The pernicious impact of higher for longer on corporate cash flows
As reflected many times in my writings I'll repeat again my worry and focus on the pernicious (defined by Oxford Languages as 'having a harmful effect, especially in a gradual or subtle way') impact of higher rates for longer after 15 yrs of essentially zero. This is a long drawn out process, not an event and because it's not an event, many believe all will be ok because they are not appreciating the cumulative process going on behind the scenes which don't make it on the front page of the WSJ everyday. That said, positive real interest rates once we get thru this, is a good thing for the healthy, productive allocation of capital.
To this 'harmful effect', Almost Grant's last Thursday highlighted some credit stats worth mentioning here. In the week before, "S&P Global relayed that the dollar value of debt rated triple C-plus and below swelled to $318b at the end of June, roughly double the year ago tally and the largest such figure since May 2020, as downgrades to that ratings threshold accelerated to their fastest pace since the plague year."

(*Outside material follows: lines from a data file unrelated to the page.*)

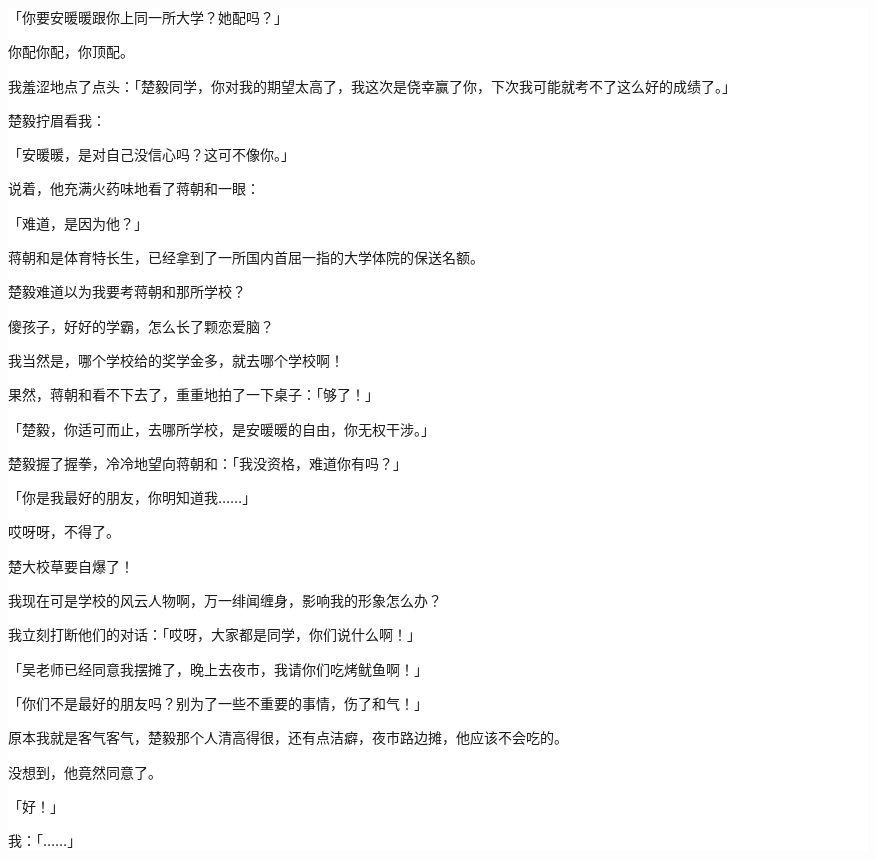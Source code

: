 「你要安暖暖跟你上同一所大学？她配吗？」


你配你配，你顶配。


我羞涩地点了点头：「楚毅同学，你对我的期望太高了，我这次是侥幸赢了你，下次我可能就考不了这么好的成绩了。」


楚毅拧眉看我：


「安暖暖，是对自己没信心吗？这可不像你。」


说着，他充满火药味地看了蒋朝和一眼：


「难道，是因为他？」


蒋朝和是体育特长生，已经拿到了一所国内首屈一指的大学体院的保送名额。


楚毅难道以为我要考蒋朝和那所学校？


傻孩子，好好的学霸，怎么长了颗恋爱脑？


我当然是，哪个学校给的奖学金多，就去哪个学校啊！


果然，蒋朝和看不下去了，重重地拍了一下桌子：「够了！」


「楚毅，你适可而止，去哪所学校，是安暖暖的自由，你无权干涉。」


楚毅握了握拳，冷冷地望向蒋朝和：「我没资格，难道你有吗？」


「你是我最好的朋友，你明知道我……」


哎呀呀，不得了。


楚大校草要自爆了！


我现在可是学校的风云人物啊，万一绯闻缠身，影响我的形象怎么办？


我立刻打断他们的对话：「哎呀，大家都是同学，你们说什么啊！」


「吴老师已经同意我摆摊了，晚上去夜市，我请你们吃烤鱿鱼啊！」


「你们不是最好的朋友吗？别为了一些不重要的事情，伤了和气！」


原本我就是客气客气，楚毅那个人清高得很，还有点洁癖，夜市路边摊，他应该不会吃的。


没想到，他竟然同意了。


「好！」


我：「……」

Here's more, "Meanwhile, 18.3% of the single B- rated cohort currently either sports a negative outlook or is on S&P's watch list, compared to 8% a year ago, suggesting 'that downgrades to triple C-plus and below will continue,' the rating agency warns.
Here is some info from Moody's last week on corporate credit said Almost Grant's, they are "projecting that average interest coverage - the ratio of EBITDA less capital expenditures to interest expense - within its universe of 305 singe B- rated North American corporate bond issues will shrink to .91 times by December 31 from 1.32 y/o/y and 1.54 times in the middle of 2022. The tally of such issuers unable to generate sufficient cash to cover their interest bills will reach 188 by yr end, Moody's predicts, more than double the 89 seen at the end of 2022, while the ranks of those sporting interest coverage about 1.5 times will shrink to 32 from 115."